Please note: This PhD defence will take place in DC 2314.
Dake Zhang, PhD candidate
David R. Cheriton School of Computer Science
Supervisor: Professor Mark Smucker
Online news shapes how people form opinions on topics such as science, health, and politics, yet the same environment that makes it widely accessible also enables low-quality and deceptive content to propagate at scale. This thesis studies how AI systems can help readers assess the trustworthiness of online news. Rather than predicting whether an article is true or false, we treat trustworthiness assessment as a process to be supported: a useful system should help readers ask the investigative questions that a careful reader would ask, and synthesize the external evidence and context needed to answer them. This framing is grounded in lateral reading, the strategy professional fact-checkers use when evaluating online information by searching beyond the page itself.

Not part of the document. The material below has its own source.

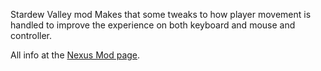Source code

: Stardew Valley mod Makes that some tweaks to how player movement is handled to improve the experience on both keyboard and mouse and controller.

All info at the [Nexus Mod page]().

We pursue system development and evaluation together because the two are inseparable in a new research area. This research program began with ReadProbe, a proof-of-concept retrieval-augmented LLM system that generated investigative questions, retrieved web evidence, and produced attributed answers. A subsequent pilot study, originally intended as a formative step toward a larger human-baseline study of question generation, characterized the kinds of questions university-affiliated readers wrote before and after brief lateral-reading guidance, and revealed useful design lessons. These lessons motivated the TREC 2024 Lateral Reading Track, the first shared benchmark in this area, which formalized question generation and document retrieval as foundational tasks. Results showed that question generation remains challenging even for frontier LLMs, while document retrieval is comparatively mature. A follow-up analysis further revealed that LLM-generated question lists are less diverse than those written by human experts and overlap little with them, suggesting that alignment with expert investigative priorities is the core open problem.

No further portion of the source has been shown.